Last Updated September 5, 2023.
This novel by Sinyavsky, published in 1960, is a strong critique of Soviet control over Russian citizens, especially regarding censorship and lack of freedom of the press. Due to the scrutiny of the totalitarian regime in Russia at the time, Sinyavsky wrote under the pseudonym of Abram Tertz and had his novels published in the West. His novel entitled On Socialist Realism exposed constrained and unjust living conditions under Communism; he was arrested, tried, and sentenced for his opinions. He then served six years in a harsh labor camp for "his crimes."

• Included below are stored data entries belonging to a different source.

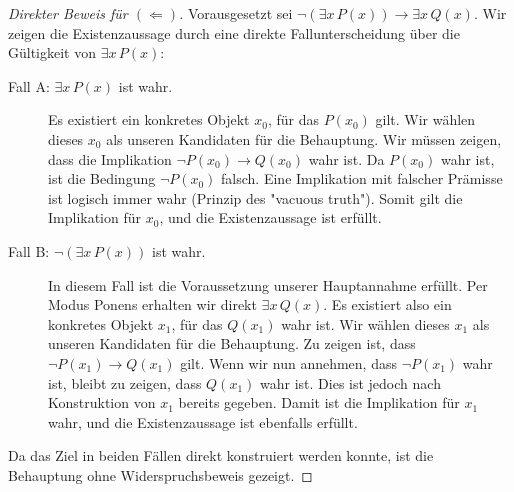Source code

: \documentclass{article}
\begin{document}
\begin{proof}[Direkter Beweis für $(\Leftarrow)$]
Vorausgesetzt sei $\neg(\exists x \, P(x)) \rightarrow \exists x \, Q(x)$. Wir zeigen die Existenzaussage durch eine direkte Fallunterscheidung über die Gültigkeit von $\exists x \, P(x)$:

\begin{description}
    \item[Fall A: $\exists x \, P(x)$ ist wahr.]
    Es existiert ein konkretes Objekt $x_0$, für das $P(x_0)$ gilt. Wir wählen dieses $x_0$ als unseren Kandidaten für die Behauptung. Wir müssen zeigen, dass die Implikation $\neg P(x_0) \rightarrow Q(x_0)$ wahr ist. Da $P(x_0)$ wahr ist, ist die Bedingung $\neg P(x_0)$ falsch. Eine Implikation mit falscher Prämisse ist logisch immer wahr (Prinzip des "vacuous truth"). Somit gilt die Implikation für $x_0$, und die Existenzaussage ist erfüllt.

    \item[Fall B: $\neg(\exists x \, P(x))$ ist wahr.]
    In diesem Fall ist die Voraussetzung unserer Hauptannahme erfüllt. Per Modus Ponens erhalten wir direkt $\exists x \, Q(x)$. Es existiert also ein konkretes Objekt $x_1$, für das $Q(x_1)$ wahr ist. Wir wählen dieses $x_1$ als unseren Kandidaten für die Behauptung. Zu zeigen ist, dass $\neg P(x_1) \rightarrow Q(x_1)$ gilt. Wenn wir nun annehmen, dass $\neg P(x_1)$ wahr ist, bleibt zu zeigen, dass $Q(x_1)$ wahr ist. Dies ist jedoch nach Konstruktion von $x_1$ bereits gegeben. Damit ist die Implikation für $x_1$ wahr, und die Existenzaussage ist ebenfalls erfüllt.
\end{description}
Da das Ziel in beiden Fällen direkt konstruiert werden konnte, ist die Behauptung ohne Widerspruchsbeweis gezeigt.
\end{proof}
\end{document}
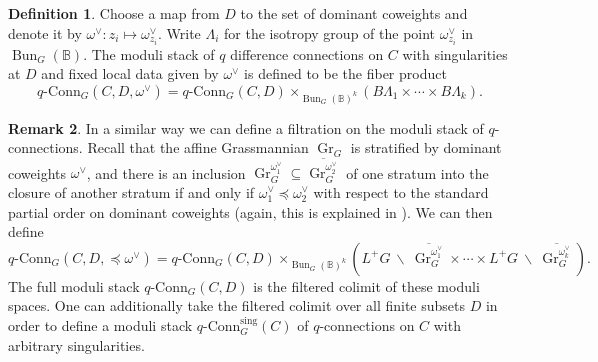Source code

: \documentclass[11pt, oneside, reqno]{amsart}
\theoremstyle{definition} \newtheorem{definition}{Definition}[section]
\theoremstyle{definition} \newtheorem{remark}[definition]{Remark}
\theoremstyle{definition} \newtheorem{remarks}[definition]{Remarks}
\theoremstyle{definition} \newtheorem{question}[definition]{Question}
\theoremstyle{definition} \newtheorem*{note}{Note}
\theoremstyle{definition} \newtheorem{example}[definition]{Example}
\theoremstyle{definition} \newtheorem{examples}[definition]{Examples}
\newcommand{\bb}[1]{\mathbb{#1}}
\newcommand{\mr}[1]{\mathrm{#1}}
\newcommand{\bs}{\ \backslash \ }
\newcommand{\ol}[1]{\overline{#1}}
\newcommand{\sub}{\subseteq}
\DeclareMathOperator{\bun}{Bun}
\DeclareMathOperator{\Gr}{Gr}
\newcommand{\qconn}{q\text{-Conn}}
\begin{document}
\begin{definition}
Choose a map from $D$ to the set of dominant coweights and denote it by $\omega^\vee \colon z_i \mapsto \omega^\vee_{z_i}$.  Write $\Lambda_i$ for the isotropy group of the point $\omega^\vee_{z_i}$ in $\bun_G(\bb B)$. The moduli stack of $q$ difference connections on $C$ with singularities at $D$ and fixed local data given by $\omega^\vee$ is defined to be the fiber product
\[\qconn_G(C,D, \omega^\vee) = \qconn_G(C,D) \times_{\bun_G(\bb B)^k} (B\Lambda_1 \times \cdots \times B\Lambda_k).\]
\end{definition}

\begin{remark}\label{ind_structure_remark}
  In a similar way we can define a filtration on the moduli stack of
  $q$-connections.  Recall that the affine Grassmannian $\Gr_G$ is
  stratified by dominant coweights $\omega^\vee$, and there is an
  inclusion $\Gr_G^{\omega^\vee_1}\sub \ol{\Gr_G^{\omega^\vee_2}}$ of
  one stratum into the closure of another stratum if and only if
  $\omega^\vee_1 \preceq \omega^\vee_2$ with respect to the standard
  partial order on dominant coweights (again, this is explained in \cite{Zhu}).  We can then define
\[\qconn_G(C,D, \preceq \omega^\vee) = \qconn_G(C,D) \times_{\bun_G(\bb B)^k} \left(L^+G \!\!\bs\!\! \ol{\Gr_G^{\omega^\vee_1}} \times \cdots \times L^+G \!\!\bs\!\! \ol{\Gr_G^{\omega^\vee_k}}\right).\]
The full moduli stack $\qconn_G(C,D)$ is the filtered colimit of these moduli spaces.  One can additionally take the filtered colimit over all finite subsets $D$ in order to define a moduli stack $\qconn^\mr{sing}_G(C)$ of $q$-connections on $C$ with arbitrary singularities.
\end{remark}
\end{document}
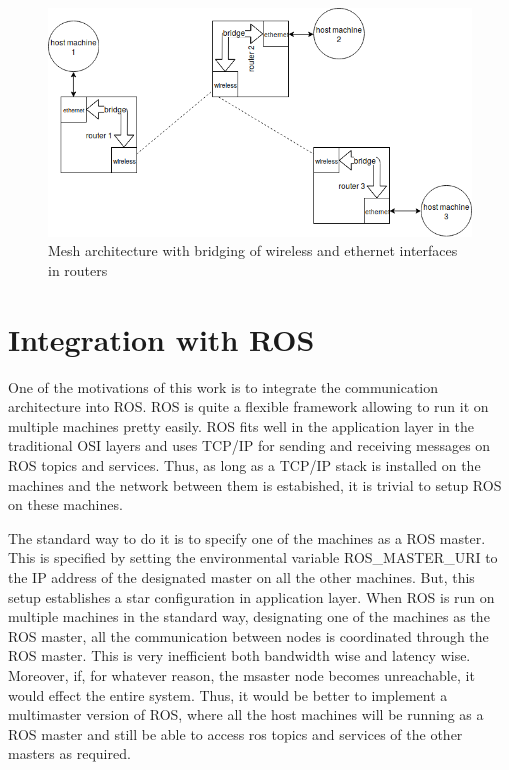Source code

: \begin{figure}[h]
	\centering
	\includegraphics[scale=0.7]{Pictures/meshNetwork.png}
	\caption{Mesh architecture with bridging of wireless and ethernet interfaces in routers}
	\label{fig: meshNetwork}
\end{figure}

\section{Integration with ROS}
One of the motivations of this work is to integrate the communication architecture into ROS. ROS is quite a flexible framework allowing to run it on multiple machines pretty easily. ROS fits well in the application layer in the traditional OSI layers and uses TCP/IP for sending and receiving messages on ROS topics and services. Thus, as long as a TCP/IP stack is installed on the machines and the network between them is estabished, it is trivial to setup ROS on these machines.

The standard way to do it is to specify one of the machines as a ROS master. This is specified by setting the environmental variable ROS\_MASTER\_URI to the IP address of the designated master on all the other machines. But, this setup establishes a star configuration in application layer. When ROS is run on multiple machines in the standard way, designating one of the machines as the ROS master, all the communication between nodes is coordinated through the ROS master.  This is very inefficient both bandwidth wise and latency wise. Moreover, if, for whatever reason, the msaster node becomes unreachable, it would effect the entire system. Thus, it would be better to implement a multimaster version of ROS, where all the host machines will be running as a ROS master and still be able to access ros topics and services of the other masters as required.

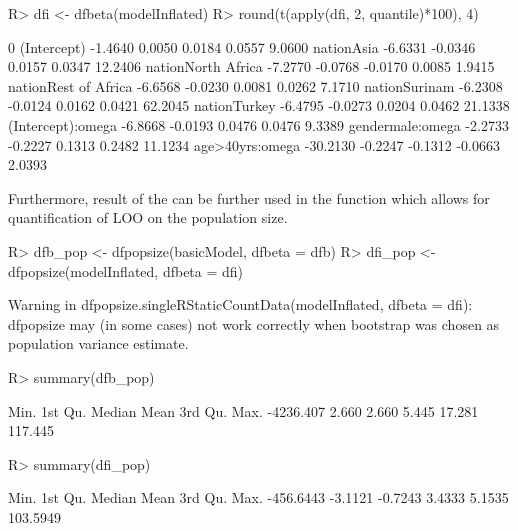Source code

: \documentclass[
]{jss}
\newcommand{\1}{\mathcal{I}} \newcommand{\bZero}{\boldsymbol{0}}
\begin{document}
\begin{CodeChunk}
\begin{CodeInput}
R> dfi <- dfbeta(modelInflated)
R> round(t(apply(dfi, 2, quantile)*100), 4)
\end{CodeInput}
\begin{CodeOutput}
                           0%
(Intercept)           -1.4640  0.0050  0.0184  0.0557  9.0600
nationAsia            -6.6331 -0.0346  0.0157  0.0347 12.2406
nationNorth Africa    -7.2770 -0.0768 -0.0170  0.0085  1.9415
nationRest of Africa  -6.6568 -0.0230  0.0081  0.0262  7.1710
nationSurinam         -6.2308 -0.0124  0.0162  0.0421 62.2045
nationTurkey          -6.4795 -0.0273  0.0204  0.0462 21.1338
(Intercept):omega     -6.8668 -0.0193  0.0476  0.0476  9.3389
gendermale:omega      -2.2733 -0.2227  0.1313  0.2482 11.1234
age>40yrs:omega      -30.2130 -0.2247 -0.1312 -0.0663  2.0393
\end{CodeOutput}
\end{CodeChunk}

Furthermore, result of the  can be further used in the
function  which allows for quantification of LOO on the
population size.

\begin{CodeChunk}
\begin{CodeInput}
R> dfb_pop <- dfpopsize(basicModel, dfbeta = dfb)
R> dfi_pop <- dfpopsize(modelInflated, dfbeta = dfi)
\end{CodeInput}
\begin{CodeOutput}
Warning in dfpopsize.singleRStaticCountData(modelInflated, dfbeta = dfi):
dfpopsize may (in some cases) not work correctly when bootstrap was chosen as
population variance estimate.
\end{CodeOutput}
\begin{CodeInput}
R> summary(dfb_pop)
\end{CodeInput}
\begin{CodeOutput}
     Min.   1st Qu.    Median      Mean   3rd Qu.      Max. 
-4236.407     2.660     2.660     5.445    17.281   117.445 
\end{CodeOutput}
\begin{CodeInput}
R> summary(dfi_pop)
\end{CodeInput}
\begin{CodeOutput}
     Min.   1st Qu.    Median      Mean   3rd Qu.      Max. 
-456.6443   -3.1121   -0.7243    3.4333    5.1535  103.5949 
\end{CodeOutput}
\end{CodeChunk}
\end{document}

The Trial Begins is a compilation of notes and documents secretly recorded about that private trial of Sinyavsky (and another Russian dissident, Yuli Daniel) for his supposed treasonous acts of questioning the power of the Soviet government. The novel exposed intentional efforts by the Soviet government to use propaganda to sabotage the trial of the two defendants and to quash the public and international outcry for justice for the men. The book reveals that there was no Soviet law at the time which prevented the publishing of Soviet writers's works abroad. As citizens in the Soviet Union and around the world demanded freedom of speech and press, public pressure mounted for release of the men, which sadly did not take place.
The Trial Begins is a compelling commentary on the rising samizdat press and growing solidarity for human rights around the world during the post-Stalin era.